On the non-release of the N87.2bn for the voter register, Jega said that INEC had thought that the money would be quickly delivered to it following the consideration of its supplementary appropriation bill.
Jega said, ”We also thought that we had the funds following consideration of the supplementary appropriation bill for INEC sent to the National Assembly by Mr.

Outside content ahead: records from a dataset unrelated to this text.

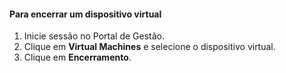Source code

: #### Para encerrar um dispositivo virtual
1. Inicie sessão no Portal de Gestão.
2. Clique em **Virtual Machines** e selecione o dispositivo virtual.
3. Clique em **Encerramento**.

<!--HONumber=Sep16_HO3-->


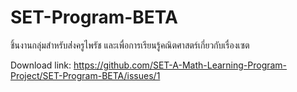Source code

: # SET-Program-BETA
ชิ้นงานกลุ่มสำหรับส่่่่่งครูไพรัช และเพื่อการเรียนรู้คณิตศาสตร์เกี่ยวกับเรื่องเซต

Download link:
https://github.com/SET-A-Math-Learning-Program-Project/SET-Program-BETA/issues/1
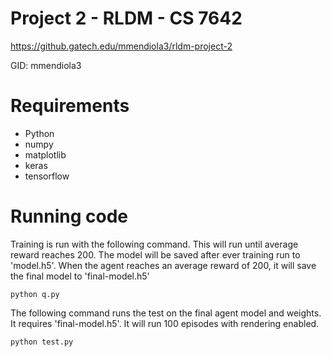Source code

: Project 2 - RLDM - CS 7642
=============

https://github.gatech.edu/mmendiola3/rldm-project-2

GID: mmendiola3

# Requirements

- Python
- numpy
- matplotlib
- keras
- tensorflow


# Running code

Training is run with the following command. This will run until average reward reaches 200. The model will be saved after ever training run to 'model.h5'. When the agent reaches an average reward of 200, it will save the final model to 'final-model.h5'

    python q.py


The following command runs the test on the final agent model and weights. It requires 'final-model.h5'. It will run 100 episodes with rendering enabled.

    python test.py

President about a fortnight ago.
”Again, unfortunately, we are not sure where we stand at the moment.”
By the commission’s timetable, he said, two weeks had been lost already, adding however, that it (INEC) would still strive hard to make up for the lost time.
The two weeks were meant for identification of equipment suppliers and award of contract for the supply of Direct Data Capturing machines.
He also spoke on merger by political parties and the need for them and their leaders to entrench internal democray.
Jega said that Section 84(2) of the bill stipulates that parties that want to merge should give INEC a 90-day notice of intention before a general election.
He reminded the political party leaders that Section 85 of the bill required that the commission be notified 21 days before they could hold their conventions, congresses and conferences, convened for the purpose of electing members of their executive committees.
Jega asked the party leaders to study the bill properly in order to acquaint themselves with relevant portions of the law before submitting the names of their candidates.
He said the commission was empowered under Section 87 of the bill to disqualify candidates presented by political parties for elections while Section 86 gives INEC, the powers to monitor the parties and ensure that they comply with the law.
Jega charged the party leaders to imbibe the culture of internal party democracy, which according to him, is an integral part of democracy.
He said, ”This (internal democracy) has remained a major concern for both the commission and the Nigerian public.
”The processes of selecting your candidates must be above board democratically, including giving adequate opportunities to women, by reducing all those structural conditions within parties that put them at a disadvantage.”
The INEC chairman also called on the party leaders to remember that they needed to follow the bill’s stipulation on money to be spent on elections.
He said if the parties failed to abide with the provisions of the bill, the commission would not hesitate to sanction them.
Jega said every party would be provided with equal opportunities to compete for support from the electorate at the polls.
He said there would be no big or small parties, noting that there would also be no fear or favour.
The INEC boss called for continued partnership between INEC and the political parties for greater democratic consolidation.
”Political parties are partners in the search for democratic consolidation in Nigeria , particularly through free, fair and credible elections,‘‘ he told the party leaders.
He said that the registration of voters and the conduct of free and fair elections should not be seen as an exclusive right of INEC.
Jega said, ”Political parties should also be profoundly interested in bringing out their supporters to get registered, since it is a precondition for voting.
”We are in the process of producing comprehensive guidelines to guide the registration exercise and I hope that you will all fully support the registration exercise, including observing its conduct and sharing your experiences with us.”
He said INEC intended to establish a Situation Report Room for the exercise, to enable stakeholders to inform the commission about problems as they arose.
None of the political leaders spoke at the meeting before it went into a closed session.